There are a number of things in the subroutine that can be tidied up:
- There is no need for a copy of the input character array
- There is no need for a copy of the input index array
- Final copy to put array in correct order in sort can be done on one line, i.e. StringArray = StringArray(indexarray(:))
- If you make all subroutines and functions internal to sort there is no need to pass the character array around.
- CaseSensitive can be local to sort rather than global
- The private declarations won't be needed as these subroutines are automatically private (being contained in sort).
- Ideally would change quicksort to do replace the tail recursion by iteration.
You can simplify things to:
Code: |
subroutine sort (StringArray, IndexArray, CaseInsensitive)
character (len = *), dimension (:), intent (in out) :: StringArray
integer, dimension (:), intent (out) :: IndexArray
logical, intent (in), optional :: CaseInsensitive
! Local variables
integer :: low, high, k
logical :: CaseSensitive
if (present(CaseInsensitive)) then
CaseSensitive = .not. CaseInsensitive
else
CaseSensitive = .true.
end if
low = 1
high = size(StringArray)
indexarray = (/ (k, k = low, high) /)
call quicksort(low, high)
! Move elements into correct order
StringArray = StringArray(indexarray(:))
contains
recursive subroutine quicksort(low, high)
integer, intent (in) :: low, high
integer :: pivotlocation
if (low < high) then
call partition(low, high, pivotlocation)
call quicksort(low, pivotlocation - 1)
call quicksort(pivotlocation + 1, high)
end if
return
end subroutine quicksort
! ... etc
|
_________________ Programmer in: Fortran 77/95/2003/2008, C, C++ (& OpenMP), java, Python, Perl |
|
Back to top |
|
|
mecej4
Joined: 31 Oct 2006 Posts: 1886
|
Posted: Mon Feb 02, 2015 4:19 pm Post subject: |
|
|
Here is a test program that I used to test the string sort routine that Dan referred to. It worked correctly on a 38 MB text file with 640,000 lines, 58 characters per line. Therefore, Dan, I think that you may have not interpreted the use of the index array correctly. After the subroutine returns, the original string array will have been sorted.
You can use the routine provided by FTN95, chsort@, instead, if you do not need a case-insensitive sort. Unlike the other lexical sort routine, chsort@ does not modify the input string array, and you must use the index array to access the strings in sort order.
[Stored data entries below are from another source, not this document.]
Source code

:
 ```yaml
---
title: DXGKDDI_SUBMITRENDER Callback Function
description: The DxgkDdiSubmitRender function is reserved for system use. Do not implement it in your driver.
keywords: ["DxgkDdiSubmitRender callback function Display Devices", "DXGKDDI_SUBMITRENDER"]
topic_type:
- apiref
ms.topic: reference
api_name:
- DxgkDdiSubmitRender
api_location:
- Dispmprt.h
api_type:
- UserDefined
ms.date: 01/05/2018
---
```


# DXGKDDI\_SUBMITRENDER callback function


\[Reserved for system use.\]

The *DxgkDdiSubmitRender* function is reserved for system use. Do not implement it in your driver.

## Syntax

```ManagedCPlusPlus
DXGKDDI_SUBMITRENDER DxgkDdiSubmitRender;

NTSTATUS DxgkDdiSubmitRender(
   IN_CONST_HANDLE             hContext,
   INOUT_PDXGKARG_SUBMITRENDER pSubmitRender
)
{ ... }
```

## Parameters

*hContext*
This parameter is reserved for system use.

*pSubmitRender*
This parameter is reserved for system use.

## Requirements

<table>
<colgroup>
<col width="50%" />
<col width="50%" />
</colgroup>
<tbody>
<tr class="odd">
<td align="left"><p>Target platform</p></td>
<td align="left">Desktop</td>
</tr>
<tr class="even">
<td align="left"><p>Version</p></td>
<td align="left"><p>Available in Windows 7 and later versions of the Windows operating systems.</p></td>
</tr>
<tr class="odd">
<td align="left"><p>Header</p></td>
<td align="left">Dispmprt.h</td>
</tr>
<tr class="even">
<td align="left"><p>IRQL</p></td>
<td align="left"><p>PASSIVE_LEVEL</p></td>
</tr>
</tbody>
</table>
See the comments in the program to understand how to use chsort@ instead.
Whichever sort routine is used, the output files are identical and both runs took about one second. Chsort@ is a bit faster than the other routine.
Code: | program sortstr
use LexicalSort ! not needed to use chsort@
implicit none
integer, parameter :: LLEN = 60, MAXN = 700000
character(len=LLEN) :: lines(MAXN)
integer :: idx(MAXN)
integer :: inp = 11,out=12,nlin,i,j
!
open(unit=inp,file='xyz.txt',status='old')
nlin=0
do
if(nlin >= MAXN)stop 'MAXN not large enough'
read(inp,'(A)',end=100)lines(nlin+1)
nlin=nlin+1
end do
100 write(*,*)nlin,' lines read'
close(inp)
!call chsort@(idx,lines,nlin) ! FTN95 routine
call sort(lines(1:nlin),idx,.false.) ! from http://jblevins.org/mirror/amiller/sortchar.f90
open(unit=out,file='xyz.srt',status='replace')
write(out,'(A)')lines(1:nlin)
!write(out,'(A)')lines(idx(1:nlin)) ! use with chsort@
close(out)
end program |
|
|
Back to top |
|
|
DanRRight
Joined: 10 Mar 2008 Posts: 2816 Location: South Pole, Antarctica
|
Posted: Mon Feb 02, 2015 8:03 pm Post subject: |
|
|
Thanks Davidb, mecej4, will look in detail at your suggestions. To answer your questions i have to go back from my numerous modifications to the original text which did not work with FTN95 at all initially until allocation problems were fixed. Last time i checked recently it still complained with something in sub PARTITION (attempting to alter actual argument that is a constant, an expression, or INTENT (in) argument or DO variable) when in /check /full_debug mode.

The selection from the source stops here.